75 Jahre ASIG: Ein unvergesslicher Tag im Hallenstadion

Donnerstag, 31. Mai 2018

Es war der grösste Anlass, den die ASIG in ihrer 75-jährigen Geschichte je auf die Beine gestellt hat – und es war ein Volltreffer! Um es noch prägnanter zu sagen: Das Fest war der absolute Hammer.

Acht Stunden Musik, Unterhaltung, Spiel und Spass sowie kulinarische Köstlichkeiten für Gross und Klein – das war das grosse Fest der ASIG am 2. Juni im Hallenstadion. Die Festbesucherinnen und -besucher, darunter viele Familien, waren tief beeindruckt von der Grosszügigkeit der Genossenschaft. Aber auch die Professionalität und Vielgestaltigkeit des Anlasses überzeugte. Das Altersspektrum der Besucher reichte von 2 bis über 90 Jahre.
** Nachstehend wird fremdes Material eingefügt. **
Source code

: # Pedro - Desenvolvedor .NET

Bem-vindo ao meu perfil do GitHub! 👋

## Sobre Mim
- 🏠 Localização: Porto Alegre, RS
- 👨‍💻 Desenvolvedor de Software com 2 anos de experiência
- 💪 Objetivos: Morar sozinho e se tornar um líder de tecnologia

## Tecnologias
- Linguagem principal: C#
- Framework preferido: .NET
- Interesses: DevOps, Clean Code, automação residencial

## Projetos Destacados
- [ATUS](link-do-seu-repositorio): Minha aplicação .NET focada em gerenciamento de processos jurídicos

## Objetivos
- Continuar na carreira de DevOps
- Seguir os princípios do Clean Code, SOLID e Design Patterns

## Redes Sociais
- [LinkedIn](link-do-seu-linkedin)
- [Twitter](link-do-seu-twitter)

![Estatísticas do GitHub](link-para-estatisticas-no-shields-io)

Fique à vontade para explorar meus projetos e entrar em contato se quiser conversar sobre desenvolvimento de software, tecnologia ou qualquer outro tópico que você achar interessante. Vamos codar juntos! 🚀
Hat man je ein durchmischteres Publikum im Hallenstadion gesehen? Mit rund 3000 Festbesuchern war der Grossteil der ASIG-Genossenschafter auf den Beinen.
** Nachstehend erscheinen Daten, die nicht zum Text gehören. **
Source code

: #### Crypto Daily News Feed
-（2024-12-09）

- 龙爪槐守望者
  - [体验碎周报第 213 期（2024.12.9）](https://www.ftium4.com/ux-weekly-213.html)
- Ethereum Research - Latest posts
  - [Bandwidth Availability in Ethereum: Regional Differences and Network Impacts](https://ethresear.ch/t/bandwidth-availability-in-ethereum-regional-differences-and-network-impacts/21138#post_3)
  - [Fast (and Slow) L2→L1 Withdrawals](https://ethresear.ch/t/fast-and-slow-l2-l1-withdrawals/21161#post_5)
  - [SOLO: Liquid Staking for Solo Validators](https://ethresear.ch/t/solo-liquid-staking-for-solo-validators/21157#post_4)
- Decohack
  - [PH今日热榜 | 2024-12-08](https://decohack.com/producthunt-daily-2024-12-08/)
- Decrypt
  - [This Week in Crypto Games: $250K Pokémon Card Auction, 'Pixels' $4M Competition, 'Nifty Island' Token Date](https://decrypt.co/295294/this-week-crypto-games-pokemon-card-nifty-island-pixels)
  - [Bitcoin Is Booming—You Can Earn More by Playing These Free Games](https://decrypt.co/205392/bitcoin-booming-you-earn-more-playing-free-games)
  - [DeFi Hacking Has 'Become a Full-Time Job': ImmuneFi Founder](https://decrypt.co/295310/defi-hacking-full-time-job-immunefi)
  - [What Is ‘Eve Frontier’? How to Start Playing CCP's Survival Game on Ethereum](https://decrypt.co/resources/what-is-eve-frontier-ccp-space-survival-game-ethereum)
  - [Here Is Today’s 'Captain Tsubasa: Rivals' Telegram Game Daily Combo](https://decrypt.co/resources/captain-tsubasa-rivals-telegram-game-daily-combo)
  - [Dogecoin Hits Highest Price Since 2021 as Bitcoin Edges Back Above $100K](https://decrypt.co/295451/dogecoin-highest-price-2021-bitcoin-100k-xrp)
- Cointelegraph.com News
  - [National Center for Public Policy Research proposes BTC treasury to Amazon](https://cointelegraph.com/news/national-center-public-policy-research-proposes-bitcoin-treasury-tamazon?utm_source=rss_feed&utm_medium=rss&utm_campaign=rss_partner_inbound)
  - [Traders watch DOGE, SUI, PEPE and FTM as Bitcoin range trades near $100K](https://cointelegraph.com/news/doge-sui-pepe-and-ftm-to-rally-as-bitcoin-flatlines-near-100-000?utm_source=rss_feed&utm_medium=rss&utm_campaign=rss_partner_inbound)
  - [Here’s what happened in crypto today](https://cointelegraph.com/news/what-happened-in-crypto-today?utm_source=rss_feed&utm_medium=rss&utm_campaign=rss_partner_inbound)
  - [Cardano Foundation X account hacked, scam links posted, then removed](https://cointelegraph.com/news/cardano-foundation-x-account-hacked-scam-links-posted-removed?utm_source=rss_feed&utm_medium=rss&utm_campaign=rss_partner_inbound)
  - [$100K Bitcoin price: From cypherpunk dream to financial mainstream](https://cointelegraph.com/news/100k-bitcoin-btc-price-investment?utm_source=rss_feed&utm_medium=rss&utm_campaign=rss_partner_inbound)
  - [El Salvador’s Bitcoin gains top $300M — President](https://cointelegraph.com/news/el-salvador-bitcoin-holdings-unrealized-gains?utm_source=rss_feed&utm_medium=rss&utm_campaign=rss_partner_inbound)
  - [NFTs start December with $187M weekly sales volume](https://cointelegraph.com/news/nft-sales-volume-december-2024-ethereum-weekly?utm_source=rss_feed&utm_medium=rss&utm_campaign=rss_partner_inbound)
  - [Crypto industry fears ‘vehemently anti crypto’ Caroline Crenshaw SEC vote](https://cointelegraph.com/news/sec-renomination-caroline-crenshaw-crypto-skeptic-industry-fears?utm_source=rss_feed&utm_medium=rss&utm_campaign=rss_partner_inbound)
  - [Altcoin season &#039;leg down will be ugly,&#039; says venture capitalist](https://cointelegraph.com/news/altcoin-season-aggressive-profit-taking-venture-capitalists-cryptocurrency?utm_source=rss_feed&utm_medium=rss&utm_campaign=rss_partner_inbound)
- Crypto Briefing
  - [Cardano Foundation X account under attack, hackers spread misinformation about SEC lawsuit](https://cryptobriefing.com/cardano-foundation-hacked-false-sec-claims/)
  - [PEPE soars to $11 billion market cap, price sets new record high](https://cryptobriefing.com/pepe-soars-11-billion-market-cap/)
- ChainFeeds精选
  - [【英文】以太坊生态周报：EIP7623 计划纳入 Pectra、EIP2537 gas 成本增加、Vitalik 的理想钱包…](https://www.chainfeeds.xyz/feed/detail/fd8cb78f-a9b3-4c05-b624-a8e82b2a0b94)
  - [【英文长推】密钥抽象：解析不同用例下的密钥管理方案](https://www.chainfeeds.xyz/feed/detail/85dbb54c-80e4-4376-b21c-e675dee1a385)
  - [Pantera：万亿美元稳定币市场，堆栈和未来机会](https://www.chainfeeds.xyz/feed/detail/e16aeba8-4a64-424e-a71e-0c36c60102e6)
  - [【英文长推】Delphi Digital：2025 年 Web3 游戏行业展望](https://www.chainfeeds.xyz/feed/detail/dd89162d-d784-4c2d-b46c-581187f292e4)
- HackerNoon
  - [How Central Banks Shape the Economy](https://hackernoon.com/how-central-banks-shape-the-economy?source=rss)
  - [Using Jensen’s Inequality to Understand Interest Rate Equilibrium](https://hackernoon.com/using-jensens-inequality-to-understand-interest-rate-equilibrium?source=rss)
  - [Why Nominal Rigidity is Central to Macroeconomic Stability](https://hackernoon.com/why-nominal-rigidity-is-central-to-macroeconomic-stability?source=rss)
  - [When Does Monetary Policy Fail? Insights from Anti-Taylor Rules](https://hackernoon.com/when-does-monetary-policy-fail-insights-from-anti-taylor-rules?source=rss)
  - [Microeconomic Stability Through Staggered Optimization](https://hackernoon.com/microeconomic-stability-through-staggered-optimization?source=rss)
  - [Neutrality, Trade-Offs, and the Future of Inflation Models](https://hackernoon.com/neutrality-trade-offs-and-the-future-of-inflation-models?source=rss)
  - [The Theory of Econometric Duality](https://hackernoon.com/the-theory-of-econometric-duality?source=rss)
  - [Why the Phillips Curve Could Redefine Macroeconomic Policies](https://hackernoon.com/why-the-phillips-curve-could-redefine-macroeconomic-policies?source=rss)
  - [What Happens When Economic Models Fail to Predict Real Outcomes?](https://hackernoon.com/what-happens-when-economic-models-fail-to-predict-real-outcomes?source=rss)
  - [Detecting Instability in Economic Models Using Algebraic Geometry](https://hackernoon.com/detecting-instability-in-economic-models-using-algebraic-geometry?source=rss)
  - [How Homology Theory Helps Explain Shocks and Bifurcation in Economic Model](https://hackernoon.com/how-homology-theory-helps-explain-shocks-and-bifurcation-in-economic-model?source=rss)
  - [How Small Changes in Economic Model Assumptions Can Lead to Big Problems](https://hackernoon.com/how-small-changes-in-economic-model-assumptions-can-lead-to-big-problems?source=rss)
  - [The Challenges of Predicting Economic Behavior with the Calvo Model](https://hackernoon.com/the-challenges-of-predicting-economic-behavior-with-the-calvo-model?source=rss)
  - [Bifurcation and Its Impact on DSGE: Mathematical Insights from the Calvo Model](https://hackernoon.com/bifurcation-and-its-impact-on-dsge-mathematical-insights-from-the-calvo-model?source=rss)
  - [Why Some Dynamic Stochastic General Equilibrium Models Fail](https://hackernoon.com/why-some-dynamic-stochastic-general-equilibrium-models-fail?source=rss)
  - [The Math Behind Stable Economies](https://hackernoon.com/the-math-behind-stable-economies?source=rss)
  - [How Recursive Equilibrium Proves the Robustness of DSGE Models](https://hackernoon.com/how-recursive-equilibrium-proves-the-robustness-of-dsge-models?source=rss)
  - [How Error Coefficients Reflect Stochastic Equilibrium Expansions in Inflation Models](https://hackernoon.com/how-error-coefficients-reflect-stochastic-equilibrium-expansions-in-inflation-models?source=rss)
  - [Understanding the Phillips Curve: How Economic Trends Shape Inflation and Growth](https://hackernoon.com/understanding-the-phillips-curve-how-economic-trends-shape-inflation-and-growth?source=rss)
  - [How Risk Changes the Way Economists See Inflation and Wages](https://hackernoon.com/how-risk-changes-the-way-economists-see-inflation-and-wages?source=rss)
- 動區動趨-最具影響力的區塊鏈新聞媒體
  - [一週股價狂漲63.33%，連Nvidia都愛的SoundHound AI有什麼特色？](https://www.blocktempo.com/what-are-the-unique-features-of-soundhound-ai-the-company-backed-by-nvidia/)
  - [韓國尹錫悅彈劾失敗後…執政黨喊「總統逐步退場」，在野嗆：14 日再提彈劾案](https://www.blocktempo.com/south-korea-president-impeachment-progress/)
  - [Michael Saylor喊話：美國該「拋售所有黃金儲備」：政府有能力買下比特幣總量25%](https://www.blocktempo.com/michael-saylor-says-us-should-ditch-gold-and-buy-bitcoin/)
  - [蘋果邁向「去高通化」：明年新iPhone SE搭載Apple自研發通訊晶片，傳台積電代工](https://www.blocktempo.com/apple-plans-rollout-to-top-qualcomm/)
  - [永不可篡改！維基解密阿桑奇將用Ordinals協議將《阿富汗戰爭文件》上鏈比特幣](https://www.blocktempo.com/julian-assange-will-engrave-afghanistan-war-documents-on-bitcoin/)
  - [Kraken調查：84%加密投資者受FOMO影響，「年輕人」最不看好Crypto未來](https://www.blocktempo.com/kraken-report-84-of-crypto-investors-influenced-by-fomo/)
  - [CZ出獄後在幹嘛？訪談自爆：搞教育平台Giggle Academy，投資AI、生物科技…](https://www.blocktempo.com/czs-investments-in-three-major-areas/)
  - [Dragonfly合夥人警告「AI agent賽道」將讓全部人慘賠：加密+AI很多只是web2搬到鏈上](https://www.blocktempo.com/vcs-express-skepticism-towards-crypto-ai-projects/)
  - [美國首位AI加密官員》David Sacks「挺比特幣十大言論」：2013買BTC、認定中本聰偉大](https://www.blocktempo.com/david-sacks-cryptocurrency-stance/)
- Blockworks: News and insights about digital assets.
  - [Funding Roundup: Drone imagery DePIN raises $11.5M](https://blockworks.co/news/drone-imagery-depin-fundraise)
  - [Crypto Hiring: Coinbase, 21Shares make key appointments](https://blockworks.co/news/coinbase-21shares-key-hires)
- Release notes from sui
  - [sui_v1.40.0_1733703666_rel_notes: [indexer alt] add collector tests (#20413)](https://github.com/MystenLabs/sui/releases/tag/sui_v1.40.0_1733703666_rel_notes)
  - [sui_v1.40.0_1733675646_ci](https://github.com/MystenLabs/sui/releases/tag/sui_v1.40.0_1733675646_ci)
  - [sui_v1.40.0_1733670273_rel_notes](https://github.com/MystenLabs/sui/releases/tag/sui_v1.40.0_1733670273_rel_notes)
Musikalisch kam jeder auf seinen Geschmack. Den Anlass eröffnete die Jugendmusik Zürich 11 mit schmissigen Tönen. Einen Höhepunkt bildete um 17.45 Uhr die Swing Kids Bigband, eine Jugendformation aus zwei Dutzend meist sehr jungen Musikerinnen und Musikern. Mit ihrem jazzigen Sound eroberten sie die Herzen der Anwesenden. Köstlich, wie der Dirigent selber zum Mikrofon griff und Louis Armstrongs «Hello Dolly» mit betörend identischer Stimme zum Besten gab. Die Sensation des Events bildete dann aber die Schweizer «All Star»-Formation aus acht Sängerinnen und Sängern, darunter Sina und Bo Katzman, musikalisch von der Top-Band ASIG-Band & Friends unter Leitung von Michael Dolmetsch begleitet. Die souligen Beiträge entzückten die Zuhörerschaft.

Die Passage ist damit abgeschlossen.